→ PROBLEM TO WORK ON:
From the data, return each line holding the word "types".

[Source texts of formatted documents]
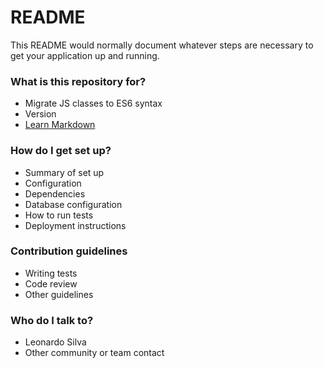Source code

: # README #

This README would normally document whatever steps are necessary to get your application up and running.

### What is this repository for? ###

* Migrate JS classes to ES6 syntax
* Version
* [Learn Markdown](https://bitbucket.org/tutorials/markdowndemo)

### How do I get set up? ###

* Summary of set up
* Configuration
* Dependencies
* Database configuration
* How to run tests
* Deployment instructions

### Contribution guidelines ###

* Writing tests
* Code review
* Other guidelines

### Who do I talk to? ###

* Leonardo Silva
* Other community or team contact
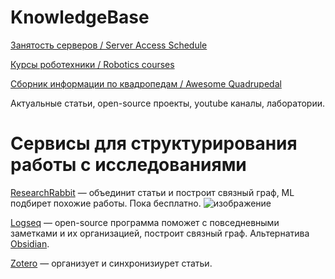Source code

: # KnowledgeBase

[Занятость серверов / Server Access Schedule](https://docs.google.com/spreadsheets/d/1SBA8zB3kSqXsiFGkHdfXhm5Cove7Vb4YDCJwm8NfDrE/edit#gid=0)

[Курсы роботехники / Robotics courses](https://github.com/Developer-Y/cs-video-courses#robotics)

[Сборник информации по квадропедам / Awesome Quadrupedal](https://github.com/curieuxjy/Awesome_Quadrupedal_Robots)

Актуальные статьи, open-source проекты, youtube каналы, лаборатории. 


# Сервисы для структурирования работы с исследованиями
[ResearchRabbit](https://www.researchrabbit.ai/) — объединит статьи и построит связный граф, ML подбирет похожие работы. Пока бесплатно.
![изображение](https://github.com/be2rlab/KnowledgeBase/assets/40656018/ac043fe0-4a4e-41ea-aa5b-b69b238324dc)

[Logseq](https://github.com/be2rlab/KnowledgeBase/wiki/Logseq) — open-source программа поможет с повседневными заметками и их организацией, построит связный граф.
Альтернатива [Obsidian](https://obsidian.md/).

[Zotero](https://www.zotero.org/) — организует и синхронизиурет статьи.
---
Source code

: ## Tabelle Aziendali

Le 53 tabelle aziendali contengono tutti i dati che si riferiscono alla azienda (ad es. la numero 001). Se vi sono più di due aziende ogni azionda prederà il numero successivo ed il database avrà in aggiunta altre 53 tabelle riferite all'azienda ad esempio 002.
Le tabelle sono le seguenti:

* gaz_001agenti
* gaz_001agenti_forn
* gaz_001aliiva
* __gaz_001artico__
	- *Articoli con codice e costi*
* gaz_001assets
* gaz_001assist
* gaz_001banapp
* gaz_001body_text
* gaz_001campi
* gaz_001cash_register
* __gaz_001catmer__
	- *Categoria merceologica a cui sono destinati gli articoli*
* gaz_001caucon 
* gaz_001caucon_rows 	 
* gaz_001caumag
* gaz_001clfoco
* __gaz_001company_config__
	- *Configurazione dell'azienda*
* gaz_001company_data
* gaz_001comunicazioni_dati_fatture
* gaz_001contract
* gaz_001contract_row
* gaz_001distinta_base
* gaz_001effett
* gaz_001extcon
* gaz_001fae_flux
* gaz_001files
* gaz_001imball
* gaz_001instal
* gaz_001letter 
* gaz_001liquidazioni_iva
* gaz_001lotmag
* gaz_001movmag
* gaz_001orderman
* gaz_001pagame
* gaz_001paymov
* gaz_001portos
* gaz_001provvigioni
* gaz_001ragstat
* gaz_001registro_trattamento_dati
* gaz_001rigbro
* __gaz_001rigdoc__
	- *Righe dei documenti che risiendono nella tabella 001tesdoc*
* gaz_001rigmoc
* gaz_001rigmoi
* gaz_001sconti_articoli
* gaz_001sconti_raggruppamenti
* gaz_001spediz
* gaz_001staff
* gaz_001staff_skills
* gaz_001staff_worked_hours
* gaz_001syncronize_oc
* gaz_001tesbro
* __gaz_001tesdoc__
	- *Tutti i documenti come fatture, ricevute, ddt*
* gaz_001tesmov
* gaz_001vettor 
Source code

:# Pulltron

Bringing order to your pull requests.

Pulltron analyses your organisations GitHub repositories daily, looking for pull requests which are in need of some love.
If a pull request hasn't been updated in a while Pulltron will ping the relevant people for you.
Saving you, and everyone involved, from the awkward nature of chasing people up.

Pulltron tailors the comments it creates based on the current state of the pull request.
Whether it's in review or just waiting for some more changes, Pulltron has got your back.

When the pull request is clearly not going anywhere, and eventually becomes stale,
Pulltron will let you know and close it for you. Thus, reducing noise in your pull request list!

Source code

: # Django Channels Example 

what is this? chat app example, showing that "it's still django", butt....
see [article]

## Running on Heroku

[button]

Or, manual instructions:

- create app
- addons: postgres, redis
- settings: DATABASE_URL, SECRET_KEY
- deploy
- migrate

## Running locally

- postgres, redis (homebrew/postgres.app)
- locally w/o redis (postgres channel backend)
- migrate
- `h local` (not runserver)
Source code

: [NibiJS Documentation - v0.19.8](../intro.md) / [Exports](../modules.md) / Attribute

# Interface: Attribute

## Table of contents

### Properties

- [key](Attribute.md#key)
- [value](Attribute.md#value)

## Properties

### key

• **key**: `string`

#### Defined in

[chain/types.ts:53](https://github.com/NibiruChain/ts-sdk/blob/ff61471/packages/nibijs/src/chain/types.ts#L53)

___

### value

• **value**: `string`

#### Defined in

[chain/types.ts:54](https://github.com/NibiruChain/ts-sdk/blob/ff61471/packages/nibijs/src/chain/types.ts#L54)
---
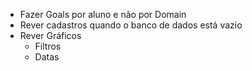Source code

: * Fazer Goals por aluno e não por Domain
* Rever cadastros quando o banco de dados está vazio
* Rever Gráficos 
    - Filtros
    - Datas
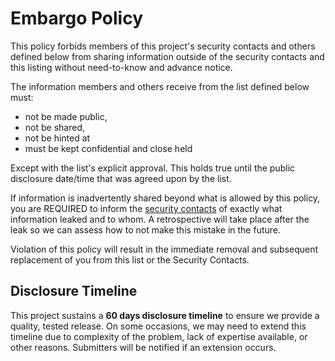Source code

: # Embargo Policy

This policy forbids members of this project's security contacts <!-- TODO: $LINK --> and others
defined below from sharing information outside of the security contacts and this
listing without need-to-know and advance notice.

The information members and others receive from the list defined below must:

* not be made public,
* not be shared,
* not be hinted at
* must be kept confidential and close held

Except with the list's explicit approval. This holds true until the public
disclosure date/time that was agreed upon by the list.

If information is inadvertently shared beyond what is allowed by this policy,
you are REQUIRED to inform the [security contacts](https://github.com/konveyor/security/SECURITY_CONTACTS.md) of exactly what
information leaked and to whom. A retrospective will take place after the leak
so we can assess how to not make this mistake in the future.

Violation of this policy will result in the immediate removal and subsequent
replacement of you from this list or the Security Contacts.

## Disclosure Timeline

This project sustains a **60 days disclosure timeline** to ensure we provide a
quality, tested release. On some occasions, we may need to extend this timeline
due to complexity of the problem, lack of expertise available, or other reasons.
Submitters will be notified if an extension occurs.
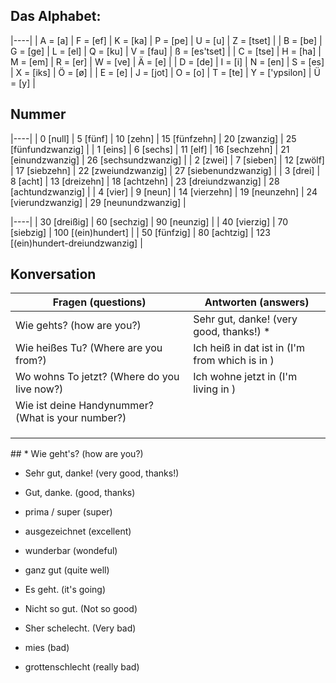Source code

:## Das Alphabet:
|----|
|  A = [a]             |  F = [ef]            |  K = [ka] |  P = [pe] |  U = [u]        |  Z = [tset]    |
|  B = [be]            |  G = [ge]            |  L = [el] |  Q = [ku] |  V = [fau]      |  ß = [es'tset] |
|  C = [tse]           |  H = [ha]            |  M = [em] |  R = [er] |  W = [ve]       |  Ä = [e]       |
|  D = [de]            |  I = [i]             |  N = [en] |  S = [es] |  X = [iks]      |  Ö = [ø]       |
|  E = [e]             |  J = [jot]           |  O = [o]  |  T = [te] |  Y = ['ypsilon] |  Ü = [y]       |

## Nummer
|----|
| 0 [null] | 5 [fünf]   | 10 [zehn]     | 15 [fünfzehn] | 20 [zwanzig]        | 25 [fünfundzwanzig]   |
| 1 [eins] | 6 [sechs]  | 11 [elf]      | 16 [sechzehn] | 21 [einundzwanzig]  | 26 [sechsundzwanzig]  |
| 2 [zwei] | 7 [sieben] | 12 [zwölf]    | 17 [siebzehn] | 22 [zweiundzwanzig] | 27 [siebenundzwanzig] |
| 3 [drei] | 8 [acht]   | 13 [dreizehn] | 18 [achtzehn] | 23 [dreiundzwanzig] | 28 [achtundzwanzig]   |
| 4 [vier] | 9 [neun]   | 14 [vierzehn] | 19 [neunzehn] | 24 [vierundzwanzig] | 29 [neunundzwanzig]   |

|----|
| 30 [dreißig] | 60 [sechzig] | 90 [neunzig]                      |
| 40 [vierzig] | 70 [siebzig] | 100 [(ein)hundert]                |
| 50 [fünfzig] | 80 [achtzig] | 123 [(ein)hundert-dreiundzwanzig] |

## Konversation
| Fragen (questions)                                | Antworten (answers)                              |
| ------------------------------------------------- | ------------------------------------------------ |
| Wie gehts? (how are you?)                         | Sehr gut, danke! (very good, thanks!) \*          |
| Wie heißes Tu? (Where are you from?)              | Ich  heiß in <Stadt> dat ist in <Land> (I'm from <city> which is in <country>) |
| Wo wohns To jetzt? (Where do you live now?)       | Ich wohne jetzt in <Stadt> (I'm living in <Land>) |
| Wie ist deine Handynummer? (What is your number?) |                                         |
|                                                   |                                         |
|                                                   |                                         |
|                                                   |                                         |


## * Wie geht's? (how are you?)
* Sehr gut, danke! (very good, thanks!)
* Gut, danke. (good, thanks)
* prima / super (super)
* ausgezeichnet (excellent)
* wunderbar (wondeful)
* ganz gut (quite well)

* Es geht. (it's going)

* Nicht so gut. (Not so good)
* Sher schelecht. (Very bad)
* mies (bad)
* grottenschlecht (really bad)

→ WRITTEN RESPONSE:
[chain/types.ts:53](https://github.com/NibiruChain/ts-sdk/blob/ff61471/packages/nibijs/src/chain/types.ts#L53)
[chain/types.ts:54](https://github.com/NibiruChain/ts-sdk/blob/ff61471/packages/nibijs/src/chain/types.ts#L54)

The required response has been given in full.